Il s'initie bien vite à l'activité toute nouvelle pour l'époque d'un établissement qui doit être un centre d'information sur la politique internationale etnationale. Chargé pour sa part de la documentation anglo-américaine, il suit attentivement et sans relâche les journaux, les revues et les ouvrages étrangers susceptibles de lui fournir des informations qu'il utilisera pour enrichir la bibliothèque des publications les plus importantes et pour réunir la documentation bibliographique dans laquelle les chercheurs pourront venir puiser le moment venu. Cette tâche ne l'empêche pas d'assumer, depuis 1930, les fonctions de secrétaire de la Revue d'histoire de la guerre, d'être le traducteur des ouvrages de B. Schmitt, Comment vint la guerre (1932) et de D. Ricardo, Principes de l'économie politique et de l'impôt (1933), l'auteur d'une Chronologie de la guerre mondiale (1938) et d'un ouvrage sur le Sénat des États- Unis et le Traité de Versailles (1933).

Ces travaux rigoureux, écrits d'une plume fine et élégante, la connaissance qu'il avait acquise des collections réunies à Vincennes, la générosité avec laquelle il savait se mettre à la disposition de tous, lui valurent d'être chargé de la direction de la Bibliothèque après la mort prématurée de J. Dubois.

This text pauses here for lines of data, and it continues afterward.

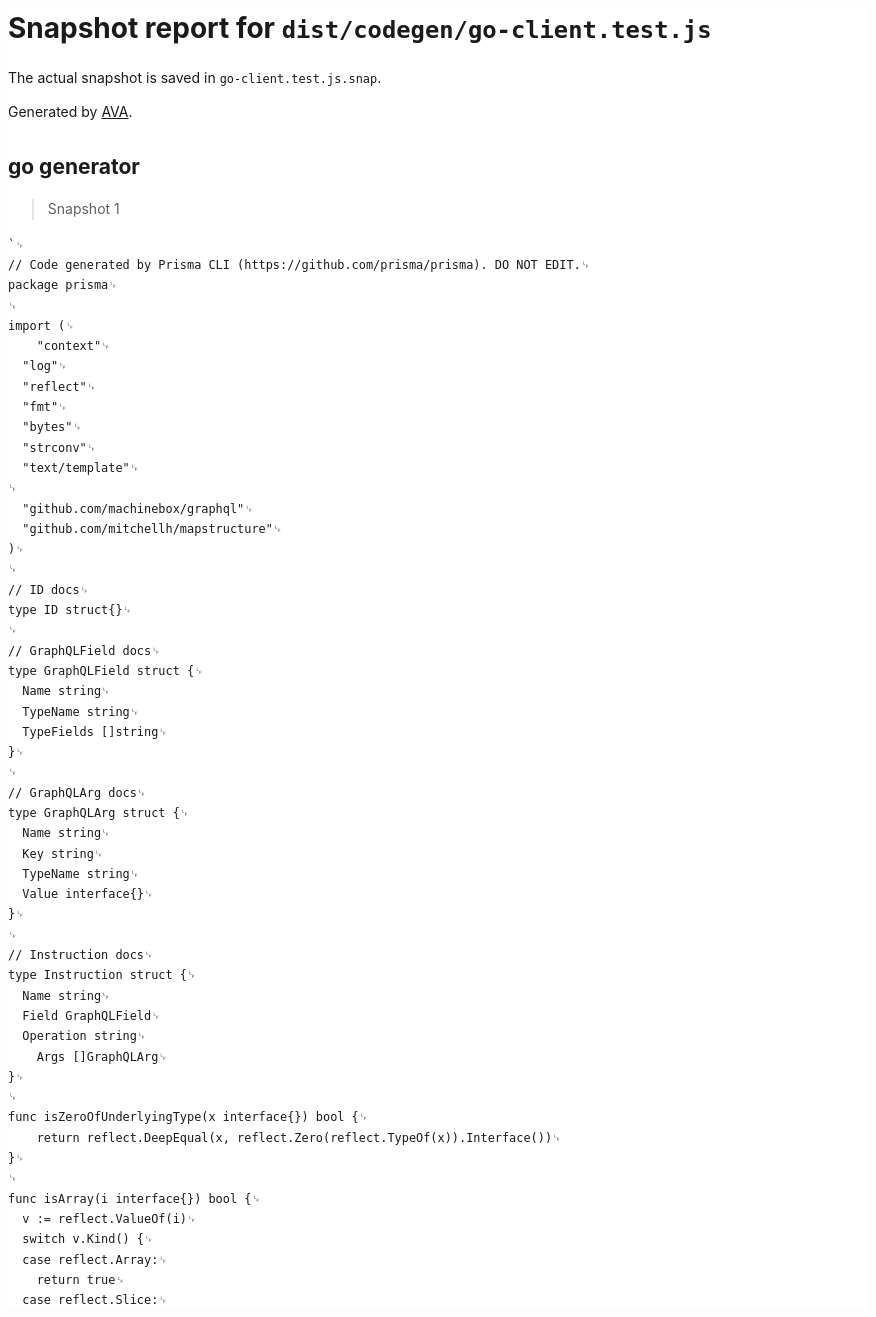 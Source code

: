 # Snapshot report for `dist/codegen/go-client.test.js`

The actual snapshot is saved in `go-client.test.js.snap`.

Generated by [AVA](https://ava.li).

## go generator

> Snapshot 1

    `␊
    // Code generated by Prisma CLI (https://github.com/prisma/prisma). DO NOT EDIT.␊
    package prisma␊
    ␊
    import (␊
    	"context"␊
      "log"␊
      "reflect"␊
      "fmt"␊
      "bytes"␊
      "strconv"␊
      "text/template"␊
    ␊
      "github.com/machinebox/graphql"␊
      "github.com/mitchellh/mapstructure"␊
    )␊
    ␊
    // ID docs␊
    type ID struct{}␊
    ␊
    // GraphQLField docs␊
    type GraphQLField struct {␊
      Name string␊
      TypeName string␊
      TypeFields []string␊
    }␊
    ␊
    // GraphQLArg docs␊
    type GraphQLArg struct {␊
      Name string␊
      Key string␊
      TypeName string␊
      Value interface{}␊
    }␊
    ␊
    // Instruction docs␊
    type Instruction struct {␊
      Name string␊
      Field GraphQLField␊
      Operation string␊
    	Args []GraphQLArg␊
    }␊
    ␊
    func isZeroOfUnderlyingType(x interface{}) bool {␊
    	return reflect.DeepEqual(x, reflect.Zero(reflect.TypeOf(x)).Interface())␊
    }␊
    ␊
    func isArray(i interface{}) bool {␊
      v := reflect.ValueOf(i)␊
      switch v.Kind() {␊
      case reflect.Array:␊
        return true␊
      case reflect.Slice:␊
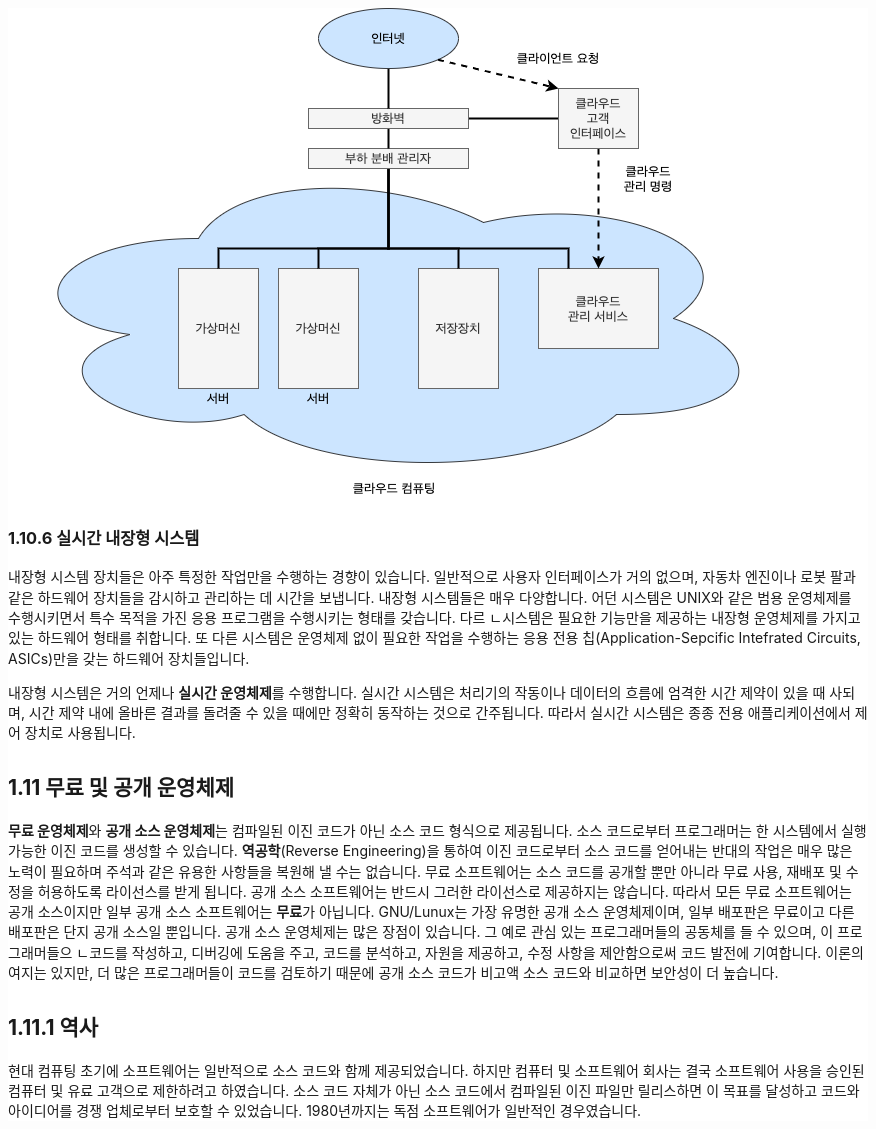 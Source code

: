 ![클라우드 컴퓨팅](./image/img-1-24.png)

### 1.10.6 실시간 내장형 시스템

내장형 시스템 장치들은 아주 특정한 작업만을 수행하는 경향이 있습니다. 일반적으로 사용자 인터페이스가 거의 없으며, 자동차 엔진이나 로봇 팔과 같은 하드웨어 장치들을 감시하고 관리하는 데 시간을 보냅니다. 내장형 시스템들은 매우 다양합니다. 어던 시스템은 UNIX와 같은 범용 운영체제를 수행시키면서 특수 목적을 가진 응용 프로그램을 수행시키는 형태를 갖습니다. 다르 ㄴ시스템은 필요한 기능만을 제공하는 내장형 운영체제를 가지고 있는 하드웨어 형태를 취합니다. 또 다른 시스템은 운영체제 없이 필요한 작업을 수행하는 응용 전용 칩(Application-Sepcific Intefrated Circuits, ASICs)만을 갖는 하드웨어 장치들입니다.

내장형 시스템은 거의 언제나 **실시간 운영체제**를 수행합니다. 실시간 시스템은 처리기의 작동이나 데이터의 흐름에 엄격한 시간 제약이 있을 때 사되며, 시간 제약 내에 올바른 결과를 돌려줄 수 있을 때에만 정확히 동작하는 것으로 간주됩니다. 따라서 실시간 시스템은 종종 전용 애플리케이션에서 제어 장치로 사용됩니다.

## 1.11 무료 및 공개 운영체제

**무료 운영체제**와 **공개 소스 운영체제**는 컴파일된 이진 코드가 아닌 소스 코드 형식으로 제공됩니다. 소스 코드로부터 프로그래머는 한 시스템에서 실행 가능한 이진 코드를 생성할 수 있습니다. **역공학**(Reverse Engineering)을 통하여 이진 코드로부터 소스 코드를 얻어내는 반대의 작업은 매우 많은 노력이 필요하며 주석과 같은 유용한 사항들을 복원해 낼 수는 없습니다. 무료 소프트웨어는 소스 코드를 공개할 뿐만 아니라 무료 사용, 재배포 및 수정을 허용하도록 라이선스를 받게 됩니다. 공개 소스 소프트웨어는 반드시 그러한 라이선스로 제공하지는 않습니다. 따라서 모든 무료 소프트웨어는 공개 소스이지만 일부 공개 소스 소프트웨어는 **무료**가 아닙니다. GNU/Lunux는 가장 유명한 공개 소스 운영체제이며, 일부 배포판은 무료이고 다른 배포판은 단지 공개 소스일 뿐입니다. 공개 소스 운영체제는 많은 장점이 있습니다. 그 예로 관심 있는 프로그래머들의 공동체를 들 수 있으며, 이 프로그래머들으 ㄴ코드를 작성하고, 디버깅에 도움을 주고, 코드를 분석하고, 자원을 제공하고, 수정 사항을 제안함으로써 코드 발전에 기여합니다. 이론의 여지는 있지만, 더 많은 프로그래머들이 코드를 검토하기 때문에 공개 소스 코드가 비고액 소스 코드와 비교하면 보안성이 더 높습니다.

## 1.11.1 역사

현대 컴퓨팅 초기에 소프트웨어는 일반적으로 소스 코드와 함께 제공되었습니다. 하지만 컴퓨터 및 소프트웨어 회사는 결국 소프트웨어 사용을 승인된 컴퓨터 및 유료 고객으로 제한하려고 하였습니다. 소스 코드 자체가 아닌 소스 코드에서 컴파일된 이진 파일만 릴리스하면 이 목표를 달성하고 코드와 아이디어를 경쟁 업체로부터 보호할 수 있었습니다. 1980년까지는 독점 소프트웨어가 일반적인 경우였습니다.
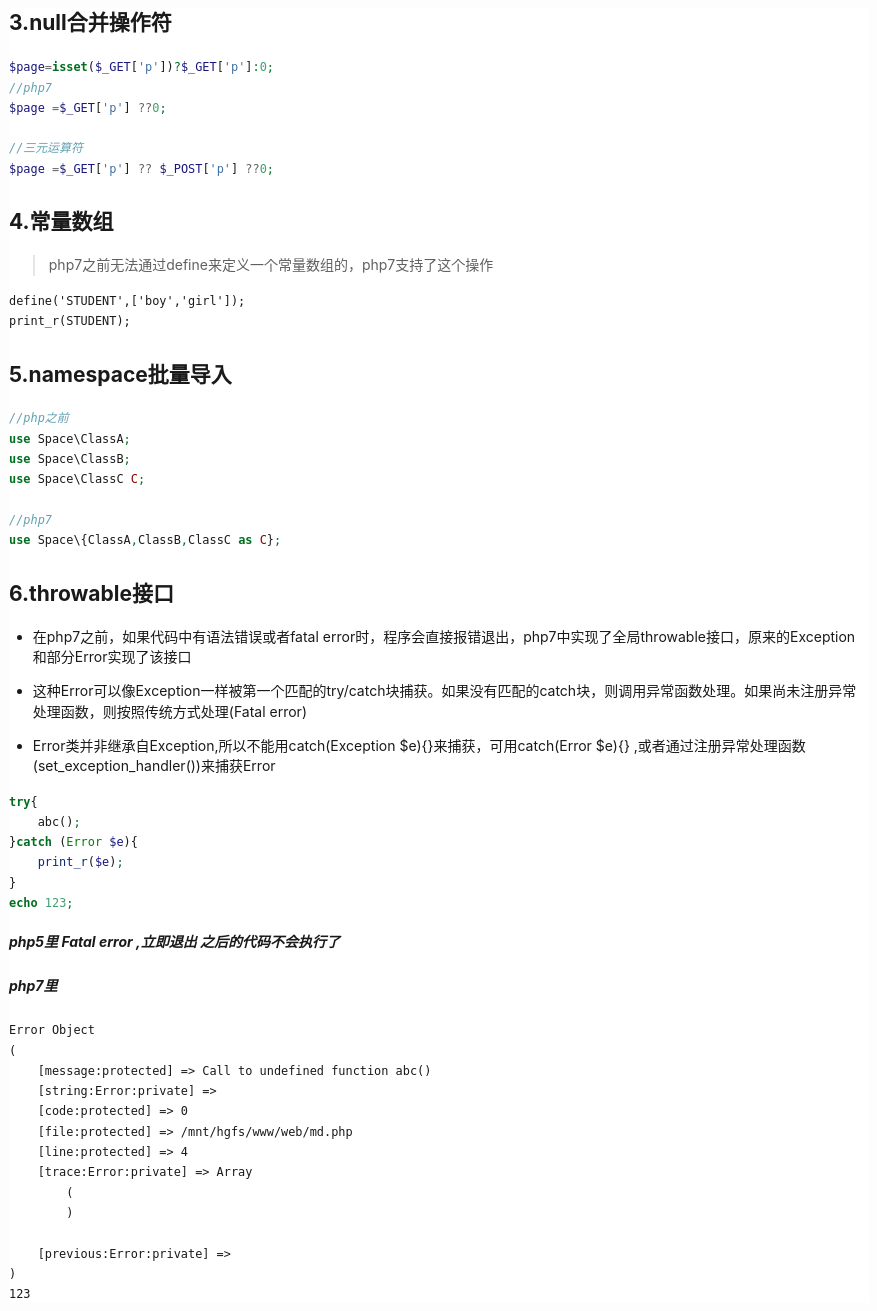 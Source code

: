 ## 3.null合并操作符
```php
$page=isset($_GET['p'])?$_GET['p']:0;
//php7
$page =$_GET['p'] ??0;

//三元运算符
$page =$_GET['p'] ?? $_POST['p'] ??0;

```
## 4.常量数组
> php7之前无法通过define来定义一个常量数组的，php7支持了这个操作
```
define('STUDENT',['boy','girl']);
print_r(STUDENT);
```

## 5.namespace批量导入
```php
//php之前
use Space\ClassA;
use Space\ClassB;
use Space\ClassC C;

//php7
use Space\{ClassA,ClassB,ClassC as C};
```

## 6.throwable接口
* 在php7之前，如果代码中有语法错误或者fatal error时，程序会直接报错退出，php7中实现了全局throwable接口，原来的Exception和部分Error实现了该接口

* 这种Error可以像Exception一样被第一个匹配的try/catch块捕获。如果没有匹配的catch块，则调用异常函数处理。如果尚未注册异常处理函数，则按照传统方式处理(Fatal error)

* Error类并非继承自Exception,所以不能用catch(Exception $e){}来捕获，可用catch(Error $e){} ,或者通过注册异常处理函数(set_exception_handler())来捕获Error

```php
try{
	abc();
}catch (Error $e){
	print_r($e);
}
echo 123;

```
##### php5里 Fatal error ,立即退出 之后的代码不会执行了
##### php7里
```
Error Object
(
    [message:protected] => Call to undefined function abc()
    [string:Error:private] => 
    [code:protected] => 0
    [file:protected] => /mnt/hgfs/www/web/md.php
    [line:protected] => 4
    [trace:Error:private] => Array
        (
        )

    [previous:Error:private] => 
)
123
``` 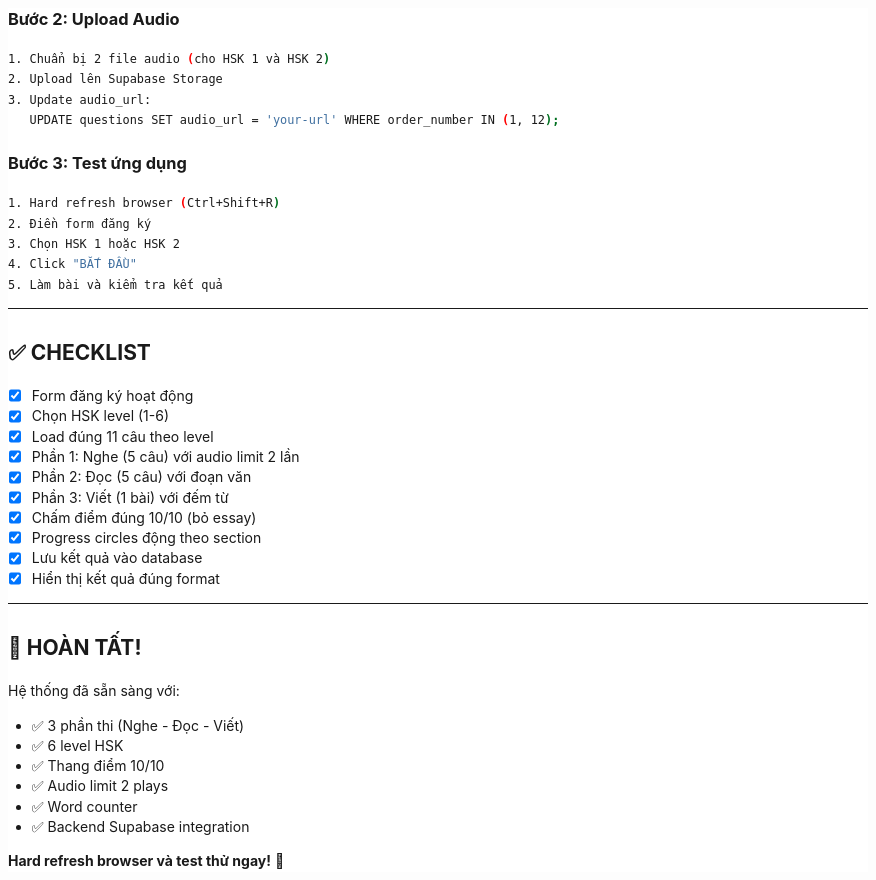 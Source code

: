 ### Bước 2: Upload Audio
```bash
1. Chuẩn bị 2 file audio (cho HSK 1 và HSK 2)
2. Upload lên Supabase Storage
3. Update audio_url:
   UPDATE questions SET audio_url = 'your-url' WHERE order_number IN (1, 12);
```

### Bước 3: Test ứng dụng
```bash
1. Hard refresh browser (Ctrl+Shift+R)
2. Điền form đăng ký
3. Chọn HSK 1 hoặc HSK 2
4. Click "BẮT ĐẦU"
5. Làm bài và kiểm tra kết quả
```

---

## ✅ CHECKLIST

- [x] Form đăng ký hoạt động
- [x] Chọn HSK level (1-6)
- [x] Load đúng 11 câu theo level
- [x] Phần 1: Nghe (5 câu) với audio limit 2 lần
- [x] Phần 2: Đọc (5 câu) với đoạn văn
- [x] Phần 3: Viết (1 bài) với đếm từ
- [x] Chấm điểm đúng 10/10 (bỏ essay)
- [x] Progress circles động theo section
- [x] Lưu kết quả vào database
- [x] Hiển thị kết quả đúng format

---

## 🎉 HOÀN TẤT!

Hệ thống đã sẵn sàng với:
- ✅ 3 phần thi (Nghe - Đọc - Viết)
- ✅ 6 level HSK
- ✅ Thang điểm 10/10
- ✅ Audio limit 2 plays
- ✅ Word counter
- ✅ Backend Supabase integration

**Hard refresh browser và test thử ngay!** 🚀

C'était en 194I ; le château de Vincennes, réquisitionné dès septembre 1939, était désormais aux mains de l'armée allemande et les collections, pour la plupart restées sur place, couraient à tout instant les plus grands dangers. Pour mieux les surveiller, il n'hésite pas à venir avec sa famille habiter au milieu d'elles, s'efforçant d'en abriter partout où il pouvait les éléments les plus précieux. Mais il n'était pas en son pouvoir d'empêcher les troupes allemandes, au moment de leur départ en août 1944, de mettre le feu aux réserves de carburant accumulées sans qu'il le sût, dans des casemates voisines et il dut assister impuissant à la destruction presque totale du Pavillon de la Reine que l'incendie avait gagné presque aussitôt, compromettant le fruit de trente années de travail.

Il dut surmonter son amertume, oublier qu'il avait lui-même perdu tout ce qui lui appartenait, pour dénombrer les conséquences du désastre, reprendre l'œuvre brisée et aménager un nouveau gîte pour accueillir les chercheurs.

Il se remit au travail, se chargeant lui-même de la documentation italienne, réunissant documents et matériaux sur la conférence de Yalta, sur l'histoire diplomatique de l'Italie pendant la guerre,sur la bombe atomique et la fin de la guerre du Pacifique...

Quarante années d'observation de la politique contemporaine l'avaient conduit à un scepticisme tour à tour amer et désabusé qu'il exprimait avec humour pour essayer de dissimuler une âme rêveuse, silencieuse, sensible et volontiers anxieuse. Ses amis sauront garder le souvenir de l'érudit, de l'homme libéral et indépendant, totalement étranger à l'esprit de parti et dont la modestie ne pouvait jamais être prise en défaut.